Data records
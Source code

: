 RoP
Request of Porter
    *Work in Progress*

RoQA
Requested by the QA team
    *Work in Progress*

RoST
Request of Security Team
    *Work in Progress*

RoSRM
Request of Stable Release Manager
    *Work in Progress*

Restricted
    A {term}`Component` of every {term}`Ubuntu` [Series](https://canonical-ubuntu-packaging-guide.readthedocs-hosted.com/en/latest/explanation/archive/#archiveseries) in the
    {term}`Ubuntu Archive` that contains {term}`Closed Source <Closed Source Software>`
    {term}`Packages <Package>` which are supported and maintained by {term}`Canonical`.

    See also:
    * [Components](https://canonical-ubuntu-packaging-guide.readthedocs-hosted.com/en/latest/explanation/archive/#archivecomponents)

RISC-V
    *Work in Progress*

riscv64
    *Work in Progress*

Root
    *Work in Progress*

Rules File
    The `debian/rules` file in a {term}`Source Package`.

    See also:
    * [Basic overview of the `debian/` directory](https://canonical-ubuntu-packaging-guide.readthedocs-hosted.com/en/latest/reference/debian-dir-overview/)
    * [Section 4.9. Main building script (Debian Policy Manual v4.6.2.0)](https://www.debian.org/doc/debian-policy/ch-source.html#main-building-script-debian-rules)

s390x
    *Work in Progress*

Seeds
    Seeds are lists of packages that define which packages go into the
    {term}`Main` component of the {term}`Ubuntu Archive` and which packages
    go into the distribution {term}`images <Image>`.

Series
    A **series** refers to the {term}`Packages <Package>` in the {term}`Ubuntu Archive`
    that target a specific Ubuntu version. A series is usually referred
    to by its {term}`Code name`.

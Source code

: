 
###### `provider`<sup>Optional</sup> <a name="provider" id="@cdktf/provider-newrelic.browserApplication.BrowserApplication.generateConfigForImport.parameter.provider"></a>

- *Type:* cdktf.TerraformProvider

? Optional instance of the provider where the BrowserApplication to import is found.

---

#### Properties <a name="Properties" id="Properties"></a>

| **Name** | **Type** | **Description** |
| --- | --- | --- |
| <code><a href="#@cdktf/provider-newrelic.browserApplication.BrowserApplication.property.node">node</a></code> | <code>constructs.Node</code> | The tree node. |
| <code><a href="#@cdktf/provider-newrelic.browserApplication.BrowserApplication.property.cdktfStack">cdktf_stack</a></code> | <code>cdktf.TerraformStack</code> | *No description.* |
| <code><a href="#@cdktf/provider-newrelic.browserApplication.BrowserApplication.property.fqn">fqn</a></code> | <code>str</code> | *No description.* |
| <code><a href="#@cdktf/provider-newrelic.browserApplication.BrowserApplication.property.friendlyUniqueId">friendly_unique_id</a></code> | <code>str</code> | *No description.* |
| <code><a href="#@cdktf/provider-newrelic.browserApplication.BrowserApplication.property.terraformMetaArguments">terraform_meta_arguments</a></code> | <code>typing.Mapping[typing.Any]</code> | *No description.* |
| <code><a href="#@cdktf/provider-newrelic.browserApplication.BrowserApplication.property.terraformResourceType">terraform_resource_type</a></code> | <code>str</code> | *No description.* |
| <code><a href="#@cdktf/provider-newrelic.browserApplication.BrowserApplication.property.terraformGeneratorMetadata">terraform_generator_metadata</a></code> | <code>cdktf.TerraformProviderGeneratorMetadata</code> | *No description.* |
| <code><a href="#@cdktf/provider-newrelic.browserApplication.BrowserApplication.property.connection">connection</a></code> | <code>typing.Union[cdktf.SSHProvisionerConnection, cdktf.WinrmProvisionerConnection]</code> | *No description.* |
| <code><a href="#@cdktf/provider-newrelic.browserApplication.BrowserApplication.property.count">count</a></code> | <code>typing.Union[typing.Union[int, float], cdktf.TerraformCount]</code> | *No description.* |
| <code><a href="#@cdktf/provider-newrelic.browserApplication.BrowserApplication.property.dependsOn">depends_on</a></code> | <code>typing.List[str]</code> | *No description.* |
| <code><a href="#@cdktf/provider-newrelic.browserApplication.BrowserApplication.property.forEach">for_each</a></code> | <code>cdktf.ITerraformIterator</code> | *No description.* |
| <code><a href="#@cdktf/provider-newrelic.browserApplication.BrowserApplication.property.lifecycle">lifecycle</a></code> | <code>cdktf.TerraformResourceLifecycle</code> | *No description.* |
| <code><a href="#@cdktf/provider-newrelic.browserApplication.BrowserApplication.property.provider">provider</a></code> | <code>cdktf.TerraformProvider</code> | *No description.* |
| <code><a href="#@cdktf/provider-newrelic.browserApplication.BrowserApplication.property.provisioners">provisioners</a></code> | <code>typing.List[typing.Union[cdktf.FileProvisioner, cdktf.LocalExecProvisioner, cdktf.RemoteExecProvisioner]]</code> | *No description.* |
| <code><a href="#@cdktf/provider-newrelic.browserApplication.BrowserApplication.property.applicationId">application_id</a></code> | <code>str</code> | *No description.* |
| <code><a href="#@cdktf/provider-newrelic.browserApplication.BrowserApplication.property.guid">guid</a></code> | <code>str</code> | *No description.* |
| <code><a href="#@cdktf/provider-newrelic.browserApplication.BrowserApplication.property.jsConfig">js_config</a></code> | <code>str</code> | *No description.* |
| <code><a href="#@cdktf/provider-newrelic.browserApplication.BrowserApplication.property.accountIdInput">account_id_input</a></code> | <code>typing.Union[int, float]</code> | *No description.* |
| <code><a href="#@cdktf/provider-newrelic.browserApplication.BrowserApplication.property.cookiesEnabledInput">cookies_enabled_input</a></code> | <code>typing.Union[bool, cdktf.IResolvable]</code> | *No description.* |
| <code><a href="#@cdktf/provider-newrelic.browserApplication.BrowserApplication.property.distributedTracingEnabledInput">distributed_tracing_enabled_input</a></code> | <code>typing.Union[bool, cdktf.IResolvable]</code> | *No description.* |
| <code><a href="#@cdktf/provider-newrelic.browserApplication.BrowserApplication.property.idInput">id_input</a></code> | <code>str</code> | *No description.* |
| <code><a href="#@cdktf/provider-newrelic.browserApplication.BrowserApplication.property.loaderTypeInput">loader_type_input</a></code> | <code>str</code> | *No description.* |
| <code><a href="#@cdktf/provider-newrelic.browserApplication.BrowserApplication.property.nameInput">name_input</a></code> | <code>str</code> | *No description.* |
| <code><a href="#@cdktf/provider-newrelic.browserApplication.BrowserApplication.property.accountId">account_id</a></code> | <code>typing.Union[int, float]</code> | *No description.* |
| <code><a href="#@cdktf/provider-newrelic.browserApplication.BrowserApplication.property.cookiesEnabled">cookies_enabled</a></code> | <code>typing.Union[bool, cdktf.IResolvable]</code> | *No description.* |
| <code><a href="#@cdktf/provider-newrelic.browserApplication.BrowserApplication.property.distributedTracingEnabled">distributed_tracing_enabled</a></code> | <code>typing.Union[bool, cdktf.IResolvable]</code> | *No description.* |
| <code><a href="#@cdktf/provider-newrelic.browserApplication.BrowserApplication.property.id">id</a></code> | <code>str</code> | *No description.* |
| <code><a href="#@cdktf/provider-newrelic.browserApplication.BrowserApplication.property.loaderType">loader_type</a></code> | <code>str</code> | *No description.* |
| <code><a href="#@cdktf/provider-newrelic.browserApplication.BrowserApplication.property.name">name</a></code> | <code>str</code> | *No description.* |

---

How to complete this task
All lines with the word "into" need to be copied from the data above.

Answer
    Seeds are lists of packages that define which packages go into the
    go into the distribution {term}`images <Image>`.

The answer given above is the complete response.